WORK TO BE COMPLETED | For the entries that follow, tally the lines holding the string "gender". Give the total and nothing else.

DATASET EXCERPTS |
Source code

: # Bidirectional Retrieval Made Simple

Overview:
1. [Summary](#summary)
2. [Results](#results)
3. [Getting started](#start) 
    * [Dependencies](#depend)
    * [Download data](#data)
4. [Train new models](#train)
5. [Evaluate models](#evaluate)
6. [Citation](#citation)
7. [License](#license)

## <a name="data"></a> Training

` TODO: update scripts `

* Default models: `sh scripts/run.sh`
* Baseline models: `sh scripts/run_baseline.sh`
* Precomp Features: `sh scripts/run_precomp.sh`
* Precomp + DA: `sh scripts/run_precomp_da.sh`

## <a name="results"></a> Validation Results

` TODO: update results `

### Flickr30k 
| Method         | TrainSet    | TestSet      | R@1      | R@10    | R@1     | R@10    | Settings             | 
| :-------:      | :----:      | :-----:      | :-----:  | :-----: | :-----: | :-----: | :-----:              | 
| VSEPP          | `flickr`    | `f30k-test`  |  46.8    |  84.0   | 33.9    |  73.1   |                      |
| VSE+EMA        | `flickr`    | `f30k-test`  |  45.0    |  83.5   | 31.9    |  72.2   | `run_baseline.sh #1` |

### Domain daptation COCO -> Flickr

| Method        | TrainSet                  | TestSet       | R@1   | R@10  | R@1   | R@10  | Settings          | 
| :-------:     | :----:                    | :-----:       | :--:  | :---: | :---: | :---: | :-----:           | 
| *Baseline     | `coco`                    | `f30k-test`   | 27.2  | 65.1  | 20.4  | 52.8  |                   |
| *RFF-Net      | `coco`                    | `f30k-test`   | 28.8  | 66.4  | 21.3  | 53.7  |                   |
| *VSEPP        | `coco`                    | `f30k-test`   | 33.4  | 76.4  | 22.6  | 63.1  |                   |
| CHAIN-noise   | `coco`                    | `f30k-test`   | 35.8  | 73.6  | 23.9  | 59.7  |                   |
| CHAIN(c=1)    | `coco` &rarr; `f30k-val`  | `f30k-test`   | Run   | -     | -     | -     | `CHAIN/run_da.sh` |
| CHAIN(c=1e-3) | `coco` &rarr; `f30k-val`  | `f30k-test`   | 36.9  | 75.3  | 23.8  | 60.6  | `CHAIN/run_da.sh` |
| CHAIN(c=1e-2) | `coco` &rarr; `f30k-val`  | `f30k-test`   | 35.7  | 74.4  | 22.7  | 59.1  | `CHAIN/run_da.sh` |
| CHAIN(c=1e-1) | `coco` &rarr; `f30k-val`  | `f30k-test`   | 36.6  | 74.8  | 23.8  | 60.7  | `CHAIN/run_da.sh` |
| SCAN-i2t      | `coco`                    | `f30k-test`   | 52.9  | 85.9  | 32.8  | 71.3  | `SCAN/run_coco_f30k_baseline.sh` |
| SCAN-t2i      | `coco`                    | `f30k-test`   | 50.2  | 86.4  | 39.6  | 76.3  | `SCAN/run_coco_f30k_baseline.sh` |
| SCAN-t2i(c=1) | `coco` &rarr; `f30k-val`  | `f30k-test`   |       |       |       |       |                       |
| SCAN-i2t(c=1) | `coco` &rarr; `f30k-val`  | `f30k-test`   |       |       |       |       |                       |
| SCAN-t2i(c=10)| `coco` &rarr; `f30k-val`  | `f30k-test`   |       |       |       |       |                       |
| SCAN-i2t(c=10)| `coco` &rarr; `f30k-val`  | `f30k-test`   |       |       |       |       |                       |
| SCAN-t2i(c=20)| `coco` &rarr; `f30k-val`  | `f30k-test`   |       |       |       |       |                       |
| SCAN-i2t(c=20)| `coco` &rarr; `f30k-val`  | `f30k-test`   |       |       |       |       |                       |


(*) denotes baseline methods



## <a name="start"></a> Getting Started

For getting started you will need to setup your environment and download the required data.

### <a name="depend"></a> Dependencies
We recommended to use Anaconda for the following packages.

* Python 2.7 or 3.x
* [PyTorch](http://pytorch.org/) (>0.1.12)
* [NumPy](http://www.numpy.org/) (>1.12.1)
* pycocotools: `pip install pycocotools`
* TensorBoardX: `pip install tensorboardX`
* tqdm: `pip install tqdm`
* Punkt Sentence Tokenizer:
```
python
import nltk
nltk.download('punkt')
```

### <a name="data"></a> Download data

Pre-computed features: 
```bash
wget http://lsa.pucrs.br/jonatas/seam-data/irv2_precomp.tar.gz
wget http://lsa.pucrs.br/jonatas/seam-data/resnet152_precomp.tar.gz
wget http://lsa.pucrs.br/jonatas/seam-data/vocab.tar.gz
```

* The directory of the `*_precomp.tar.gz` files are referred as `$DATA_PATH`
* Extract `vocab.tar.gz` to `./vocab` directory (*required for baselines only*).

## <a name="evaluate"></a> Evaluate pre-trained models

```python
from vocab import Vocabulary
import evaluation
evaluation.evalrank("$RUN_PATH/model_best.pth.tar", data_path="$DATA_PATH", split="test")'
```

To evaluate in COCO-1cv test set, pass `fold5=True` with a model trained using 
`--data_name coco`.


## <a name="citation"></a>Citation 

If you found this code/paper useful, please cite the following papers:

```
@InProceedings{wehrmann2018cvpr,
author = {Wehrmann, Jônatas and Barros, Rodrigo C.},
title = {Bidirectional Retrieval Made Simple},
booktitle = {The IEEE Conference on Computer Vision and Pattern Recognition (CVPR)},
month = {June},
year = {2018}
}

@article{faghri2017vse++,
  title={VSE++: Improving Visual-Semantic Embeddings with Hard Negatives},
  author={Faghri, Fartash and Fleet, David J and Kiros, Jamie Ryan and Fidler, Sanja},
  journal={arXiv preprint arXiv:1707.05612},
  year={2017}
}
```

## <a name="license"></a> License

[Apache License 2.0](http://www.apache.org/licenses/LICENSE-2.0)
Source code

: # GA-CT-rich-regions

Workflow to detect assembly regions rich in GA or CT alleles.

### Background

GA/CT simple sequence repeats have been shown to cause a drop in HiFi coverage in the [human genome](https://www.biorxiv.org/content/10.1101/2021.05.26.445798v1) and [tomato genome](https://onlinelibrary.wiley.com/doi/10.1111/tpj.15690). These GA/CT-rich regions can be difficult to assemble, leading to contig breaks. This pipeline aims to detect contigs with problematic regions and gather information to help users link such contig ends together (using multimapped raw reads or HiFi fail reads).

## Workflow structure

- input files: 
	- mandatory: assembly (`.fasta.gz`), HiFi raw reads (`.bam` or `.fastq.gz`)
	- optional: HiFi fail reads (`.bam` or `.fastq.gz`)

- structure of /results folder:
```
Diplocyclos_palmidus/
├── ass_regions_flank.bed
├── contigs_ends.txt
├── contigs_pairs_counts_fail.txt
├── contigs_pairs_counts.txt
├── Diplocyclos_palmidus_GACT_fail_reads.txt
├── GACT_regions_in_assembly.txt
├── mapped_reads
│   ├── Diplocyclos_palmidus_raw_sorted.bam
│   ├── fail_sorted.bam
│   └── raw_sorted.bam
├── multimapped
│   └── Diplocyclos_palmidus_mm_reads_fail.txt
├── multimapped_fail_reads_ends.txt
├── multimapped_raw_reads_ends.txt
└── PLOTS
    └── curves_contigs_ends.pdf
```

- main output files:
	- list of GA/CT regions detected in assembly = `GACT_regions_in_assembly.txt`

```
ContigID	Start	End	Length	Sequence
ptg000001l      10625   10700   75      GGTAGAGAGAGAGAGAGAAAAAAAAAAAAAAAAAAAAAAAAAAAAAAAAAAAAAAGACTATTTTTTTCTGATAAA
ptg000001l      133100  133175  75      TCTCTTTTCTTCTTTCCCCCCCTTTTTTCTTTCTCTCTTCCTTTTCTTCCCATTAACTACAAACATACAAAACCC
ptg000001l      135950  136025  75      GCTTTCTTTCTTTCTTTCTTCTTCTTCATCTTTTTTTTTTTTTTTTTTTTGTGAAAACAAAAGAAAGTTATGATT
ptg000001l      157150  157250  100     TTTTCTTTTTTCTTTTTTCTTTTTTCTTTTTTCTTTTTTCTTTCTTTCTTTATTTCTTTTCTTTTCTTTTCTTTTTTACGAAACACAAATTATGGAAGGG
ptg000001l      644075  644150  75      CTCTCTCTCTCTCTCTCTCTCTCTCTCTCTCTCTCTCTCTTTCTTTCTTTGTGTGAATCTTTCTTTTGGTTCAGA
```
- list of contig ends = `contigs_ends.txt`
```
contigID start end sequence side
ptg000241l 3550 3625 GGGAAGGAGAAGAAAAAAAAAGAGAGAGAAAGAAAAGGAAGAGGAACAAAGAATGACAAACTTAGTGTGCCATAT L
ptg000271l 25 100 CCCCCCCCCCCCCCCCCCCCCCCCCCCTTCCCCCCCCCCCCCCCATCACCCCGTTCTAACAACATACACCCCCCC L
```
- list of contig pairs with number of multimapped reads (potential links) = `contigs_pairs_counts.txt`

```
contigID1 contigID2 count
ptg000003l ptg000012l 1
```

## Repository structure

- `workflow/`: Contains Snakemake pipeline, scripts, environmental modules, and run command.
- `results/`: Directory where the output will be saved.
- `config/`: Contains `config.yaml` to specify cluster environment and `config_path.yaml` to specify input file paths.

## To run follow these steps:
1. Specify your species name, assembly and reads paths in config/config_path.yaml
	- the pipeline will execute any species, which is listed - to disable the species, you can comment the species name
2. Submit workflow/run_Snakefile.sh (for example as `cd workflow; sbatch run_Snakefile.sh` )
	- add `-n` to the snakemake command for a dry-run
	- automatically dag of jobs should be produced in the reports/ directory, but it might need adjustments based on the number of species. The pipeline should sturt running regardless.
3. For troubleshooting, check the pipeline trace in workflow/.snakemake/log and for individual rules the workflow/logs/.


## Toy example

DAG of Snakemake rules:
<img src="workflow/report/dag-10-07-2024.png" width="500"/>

==

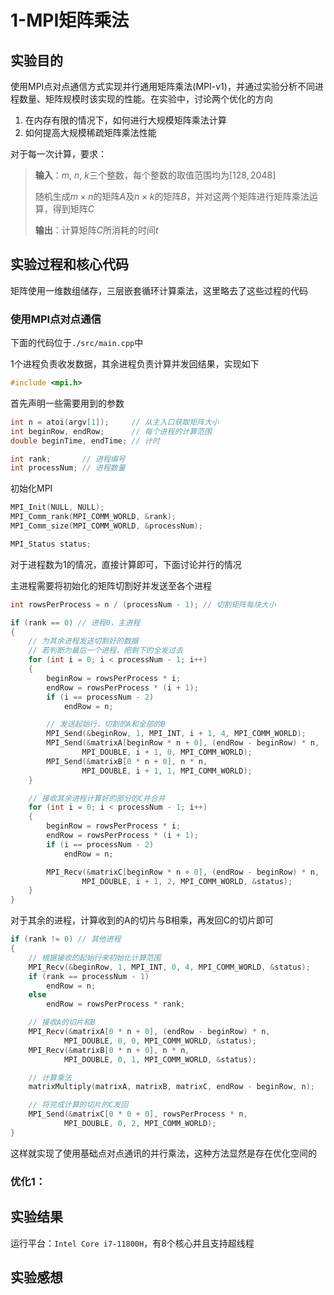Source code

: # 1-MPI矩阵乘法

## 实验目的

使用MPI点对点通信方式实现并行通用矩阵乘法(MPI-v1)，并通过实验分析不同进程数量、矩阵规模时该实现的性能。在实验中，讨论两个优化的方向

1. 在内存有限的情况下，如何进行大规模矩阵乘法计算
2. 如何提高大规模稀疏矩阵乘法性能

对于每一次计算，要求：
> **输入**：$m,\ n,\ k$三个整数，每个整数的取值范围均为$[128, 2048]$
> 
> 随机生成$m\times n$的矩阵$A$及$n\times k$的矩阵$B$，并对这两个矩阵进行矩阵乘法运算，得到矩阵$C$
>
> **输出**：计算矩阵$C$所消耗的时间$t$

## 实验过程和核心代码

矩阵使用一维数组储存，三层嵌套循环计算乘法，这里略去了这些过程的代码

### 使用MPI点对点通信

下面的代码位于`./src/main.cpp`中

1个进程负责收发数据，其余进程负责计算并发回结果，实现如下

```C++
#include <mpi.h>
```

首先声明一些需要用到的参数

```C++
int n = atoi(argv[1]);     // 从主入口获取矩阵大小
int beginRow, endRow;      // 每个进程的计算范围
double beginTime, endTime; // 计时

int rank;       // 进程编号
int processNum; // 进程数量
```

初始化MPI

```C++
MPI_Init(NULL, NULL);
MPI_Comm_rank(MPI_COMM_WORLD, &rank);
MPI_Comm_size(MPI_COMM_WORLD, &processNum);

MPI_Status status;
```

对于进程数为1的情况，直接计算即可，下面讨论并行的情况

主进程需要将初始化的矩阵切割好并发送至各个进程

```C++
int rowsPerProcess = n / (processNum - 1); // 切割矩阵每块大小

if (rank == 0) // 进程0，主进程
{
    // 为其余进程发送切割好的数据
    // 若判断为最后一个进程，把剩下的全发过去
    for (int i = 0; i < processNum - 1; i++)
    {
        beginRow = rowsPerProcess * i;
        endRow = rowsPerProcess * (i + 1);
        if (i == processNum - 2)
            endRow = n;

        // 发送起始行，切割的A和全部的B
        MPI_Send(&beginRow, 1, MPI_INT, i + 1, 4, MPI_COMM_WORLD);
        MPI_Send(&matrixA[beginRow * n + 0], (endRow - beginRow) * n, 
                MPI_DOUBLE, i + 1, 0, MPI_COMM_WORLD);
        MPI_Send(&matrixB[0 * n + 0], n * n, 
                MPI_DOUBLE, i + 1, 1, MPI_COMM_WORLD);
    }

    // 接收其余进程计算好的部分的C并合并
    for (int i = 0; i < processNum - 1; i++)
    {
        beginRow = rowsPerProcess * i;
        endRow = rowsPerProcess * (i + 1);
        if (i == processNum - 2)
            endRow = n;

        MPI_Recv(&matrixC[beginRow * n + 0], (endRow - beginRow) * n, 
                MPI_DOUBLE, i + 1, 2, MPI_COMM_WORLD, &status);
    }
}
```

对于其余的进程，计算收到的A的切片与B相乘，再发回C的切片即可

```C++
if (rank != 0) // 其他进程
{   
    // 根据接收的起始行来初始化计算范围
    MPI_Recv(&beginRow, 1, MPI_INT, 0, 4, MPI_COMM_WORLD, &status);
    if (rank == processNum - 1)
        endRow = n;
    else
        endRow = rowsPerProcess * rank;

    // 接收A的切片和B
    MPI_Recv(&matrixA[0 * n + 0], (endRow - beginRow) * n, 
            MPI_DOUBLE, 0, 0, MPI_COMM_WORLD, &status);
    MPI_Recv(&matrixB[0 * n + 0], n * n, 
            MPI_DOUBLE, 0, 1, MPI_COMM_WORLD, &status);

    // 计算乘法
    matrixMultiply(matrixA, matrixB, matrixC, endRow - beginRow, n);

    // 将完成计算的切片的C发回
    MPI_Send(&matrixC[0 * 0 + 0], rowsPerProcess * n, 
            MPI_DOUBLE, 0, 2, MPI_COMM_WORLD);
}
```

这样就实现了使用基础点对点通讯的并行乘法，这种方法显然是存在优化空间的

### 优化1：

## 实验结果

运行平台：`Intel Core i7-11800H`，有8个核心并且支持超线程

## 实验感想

==

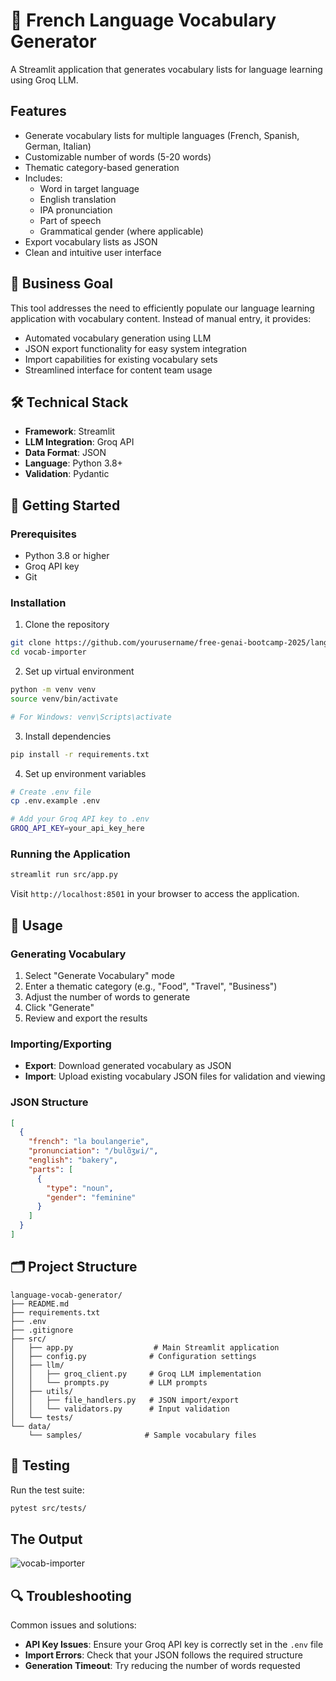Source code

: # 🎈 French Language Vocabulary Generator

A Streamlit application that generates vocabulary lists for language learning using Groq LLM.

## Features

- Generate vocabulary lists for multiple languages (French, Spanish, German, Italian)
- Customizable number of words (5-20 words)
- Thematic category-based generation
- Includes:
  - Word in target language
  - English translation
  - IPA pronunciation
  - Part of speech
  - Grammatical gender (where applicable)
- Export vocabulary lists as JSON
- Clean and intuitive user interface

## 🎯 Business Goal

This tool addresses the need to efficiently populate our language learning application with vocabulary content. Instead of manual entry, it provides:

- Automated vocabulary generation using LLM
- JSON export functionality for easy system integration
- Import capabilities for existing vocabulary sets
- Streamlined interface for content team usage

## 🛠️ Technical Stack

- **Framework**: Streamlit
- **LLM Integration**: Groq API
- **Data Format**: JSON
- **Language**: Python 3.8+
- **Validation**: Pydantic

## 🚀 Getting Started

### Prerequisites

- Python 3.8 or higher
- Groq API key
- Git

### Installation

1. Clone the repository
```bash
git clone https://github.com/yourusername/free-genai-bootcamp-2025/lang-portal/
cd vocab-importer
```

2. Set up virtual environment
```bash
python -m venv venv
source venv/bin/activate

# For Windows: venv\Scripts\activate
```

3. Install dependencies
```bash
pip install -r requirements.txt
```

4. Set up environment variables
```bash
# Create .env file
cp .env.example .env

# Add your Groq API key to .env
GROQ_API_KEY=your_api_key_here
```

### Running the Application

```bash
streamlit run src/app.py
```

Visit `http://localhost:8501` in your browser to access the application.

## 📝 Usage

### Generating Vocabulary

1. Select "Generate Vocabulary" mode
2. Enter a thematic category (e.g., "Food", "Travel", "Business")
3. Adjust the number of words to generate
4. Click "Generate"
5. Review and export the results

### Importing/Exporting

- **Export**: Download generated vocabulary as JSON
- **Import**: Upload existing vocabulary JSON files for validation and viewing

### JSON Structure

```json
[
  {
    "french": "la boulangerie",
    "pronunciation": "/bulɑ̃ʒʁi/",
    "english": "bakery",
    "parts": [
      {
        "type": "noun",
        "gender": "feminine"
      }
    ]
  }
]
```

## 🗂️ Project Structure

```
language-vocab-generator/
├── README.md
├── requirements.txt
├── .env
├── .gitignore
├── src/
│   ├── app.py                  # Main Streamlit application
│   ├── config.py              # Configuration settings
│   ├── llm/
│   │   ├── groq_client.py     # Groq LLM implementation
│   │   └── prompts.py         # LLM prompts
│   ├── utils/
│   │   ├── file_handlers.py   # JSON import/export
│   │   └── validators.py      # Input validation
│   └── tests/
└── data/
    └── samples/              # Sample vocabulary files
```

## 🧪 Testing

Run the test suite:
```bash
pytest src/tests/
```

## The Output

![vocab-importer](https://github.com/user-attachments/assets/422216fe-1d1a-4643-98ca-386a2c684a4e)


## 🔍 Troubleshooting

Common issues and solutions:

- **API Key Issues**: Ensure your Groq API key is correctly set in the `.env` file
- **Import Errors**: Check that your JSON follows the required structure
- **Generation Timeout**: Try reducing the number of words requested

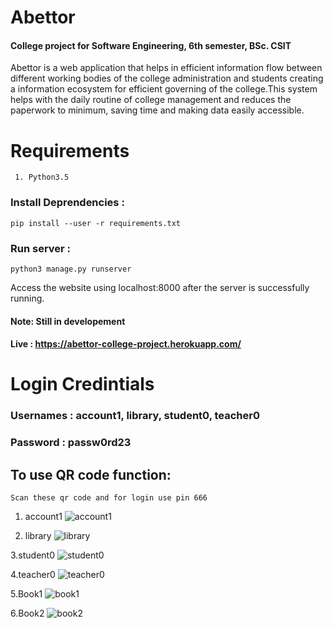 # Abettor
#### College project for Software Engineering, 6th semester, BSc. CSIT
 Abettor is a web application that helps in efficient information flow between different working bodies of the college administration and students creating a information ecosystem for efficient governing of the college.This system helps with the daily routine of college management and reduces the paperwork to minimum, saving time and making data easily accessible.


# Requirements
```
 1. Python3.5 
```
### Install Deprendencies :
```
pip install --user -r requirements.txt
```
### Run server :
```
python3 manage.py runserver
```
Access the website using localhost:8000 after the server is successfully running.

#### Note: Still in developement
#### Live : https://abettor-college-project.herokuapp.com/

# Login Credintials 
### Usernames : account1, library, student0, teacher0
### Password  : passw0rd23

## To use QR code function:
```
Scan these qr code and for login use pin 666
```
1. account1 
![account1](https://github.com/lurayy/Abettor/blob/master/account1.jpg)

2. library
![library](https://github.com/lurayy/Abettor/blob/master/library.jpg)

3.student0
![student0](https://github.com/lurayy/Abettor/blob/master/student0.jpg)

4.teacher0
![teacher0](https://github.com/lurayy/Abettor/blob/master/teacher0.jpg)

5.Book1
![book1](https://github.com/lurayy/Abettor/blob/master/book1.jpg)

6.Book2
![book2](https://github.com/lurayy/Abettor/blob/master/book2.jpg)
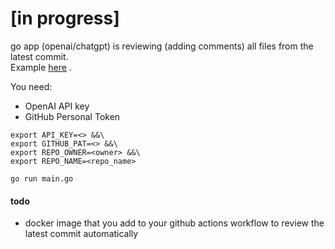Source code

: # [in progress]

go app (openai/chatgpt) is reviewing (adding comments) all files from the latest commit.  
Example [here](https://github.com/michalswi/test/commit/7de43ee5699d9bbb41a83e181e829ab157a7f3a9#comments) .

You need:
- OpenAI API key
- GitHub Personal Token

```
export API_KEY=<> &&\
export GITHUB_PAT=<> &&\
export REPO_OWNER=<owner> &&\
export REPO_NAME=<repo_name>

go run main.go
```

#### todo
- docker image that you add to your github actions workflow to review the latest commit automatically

SOLUTION TO THE EXERCISE | 2